Gingrich grew his hair long, emulating the style of the counter­culture that he secretly yearned to join. In 1974, as the Vietnam War drew to a close, the ambitious draft dodger entered politics, attempting to win a congressional seat in a suburban Atlanta district populated by conservative whites who fled the city when its public institutions and neighborhoods were desegregated. Appealing to the backlash sensibility of these voters, Gingrich declared the “Great Society countercultural model” his nemesis and their enemy.

Initially, Gingrich proved a lackluster politician, losing his first bid for the House. His campaign scheduler offered a candid assessment of the candidate’s failures: “We would have won if we could have kept him out of the office and screwing [a young campaign staffer] on his desk.” Gingrich was married at the time to his former high school geometry teacher, Jackie Battley, seven years his senior, whom he married when he was nineteen years old. Soon after his first extramarital tryst, Gingrich became involved with another woman, Ann Manning, who was also married. Manning said of her encounters with Gingrich, “We had oral sex. He prefers that modus operandi because then he can say, ‘I never slept with her.’” In 1978, Gingrich was finally elected to the House of Representatives. A year earlier, he had divorced Battley, serving her papers while she lay in bed recovering from cancer surgery. “She wasn’t pretty enough to be first lady,” he later remarked of his ex-wife. Gingrich refused to pay alimony or offer child support for his two children, forcing Battley’s church to take up a collection for her. In 1981, he married the mistress he had left her for, Marianne Ginther.
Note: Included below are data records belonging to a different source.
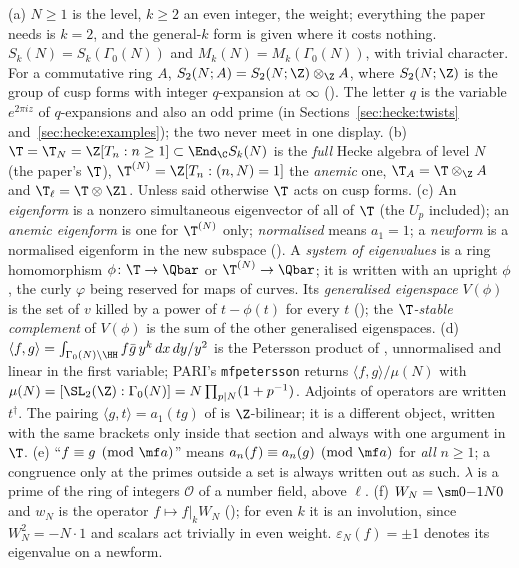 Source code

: \begin{convention}\label{conv:hecke:standing}
(a) $N\ge1$ is the level, $k\ge2$ an even integer, the weight; everything the paper needs is $k=2$, and the general-$k$ form is given where it costs nothing.
$S_k(N)=S_k(\Gamma_0(N))$ and $M_k(N)=M_k(\Gamma_0(N))$, with trivial character. For a commutative ring $A$, $S_2(N;A)=S_2(N;\Z)\otimes_\Z A$, where $S_2(N;\Z)$ is the group of
cusp forms with integer $q$-expansion at $\infty$ (). The letter $q$ is the variable $e^{2\pi iz}$ of $q$-expansions and also an odd prime (in
Sections~\ref{sec:hecke:twists} and~\ref{sec:hecke:examples}); the two never meet in one display.
(b) $\T=\T_N=\Z[T_n:n\ge1]\subset\End_\C S_k(N)$ is the \emph{full} Hecke algebra of level $N$ (the paper's $\T$), $\T^{(N)}=\Z[T_n:(n,N)=1]$ the \emph{anemic} one,
$\T_A=\T\otimes_\Z A$ and $\T_\ell=\T\otimes\Zl$. Unless said otherwise $\T$ acts on cusp forms.
(c) An \emph{eigenform} is a nonzero simultaneous eigenvector of all of $\T$ (the $U_p$ included); an \emph{anemic eigenform} is one for $\T^{(N)}$ only; \emph{normalised}
means $a_1=1$; a \emph{newform} is a normalised eigenform in the new subspace (). A \emph{system of eigenvalues} is a ring homomorphism
$\phi\colon\T\to\Qbar$ or $\T^{(N)}\to\Qbar$; it is written with an upright $\phi$, the curly $\varphi$ being reserved for maps of curves. Its \emph{generalised eigenspace}
$V(\phi)$ is the set of $v$ killed by a power of $t-\phi(t)$ for every $t$ (); the \emph{$\T$-stable complement} of $V(\phi)$ is the sum of the other
generalised eigenspaces.
(d) $\langle f,g\rangle=\int_{\Gamma_0(N)\backslash\HH}f\bar g\,y^k\,dx\,dy/y^2$ is the Petersson product of , unnormalised and linear in the first variable; PARI's
\texttt{mfpetersson} returns $\langle f,g\rangle/\mu(N)$ with $\mu(N)=[\SL_2(\Z):\Gamma_0(N)]=N\prod_{p\mid N}(1+p^{-1})$. Adjoints of operators are written $t^\dagger$. The pairing
$\langle g,t\rangle=a_1(tg)$ of  is $\Z$-bilinear; it is a different object, written with the same brackets only inside that section and always
with one argument in $\T$.
(e) ``$f\equiv g\pmod{\mf a}$'' means $a_n(f)\equiv a_n(g)\pmod{\mf a}$ for \emph{all} $n\ge1$; a congruence only at the primes outside a set is always written out as such.
$\lambda$ is a prime of the ring of integers $\mathcal O$ of a number field, above $\ell$.
(f) $W_N=\sm0{-1}N0$ and $w_N$ is the operator $f\mapsto f|_kW_N$ (); for even $k$ it is an involution, since $W_N^2=-N\cdot1$ and scalars act
trivially in even weight. $\varepsilon_N(f)=\pm1$ denotes its eigenvalue on a newform.
\end{convention}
Within the Congress, Gingrich immediately fell under the influence of the Republican whip, Dick Cheney. Cheney, who had been President Gerald Ford’s White House chief of staff and was granted deference among House Republicans, acted as the hidden hand promoting Gingrich’s rise. Gingrich’s staff soon ginned up a whisper campaign falsely accusing Speaker of the House Tom Foley, a Democrat, of being a closet homosexual. Gingrich stoked yet another manufactured scandal over some House members’ supposed abuse of their credit union, and this attack inadvertently led to the resignation of several Republicans and also tainted the House as a whole as corrupt. Gingrich was willing to sacrifice even close allies in his own party to advance his cause and ambition. The bodies of others were rungs on his ladder.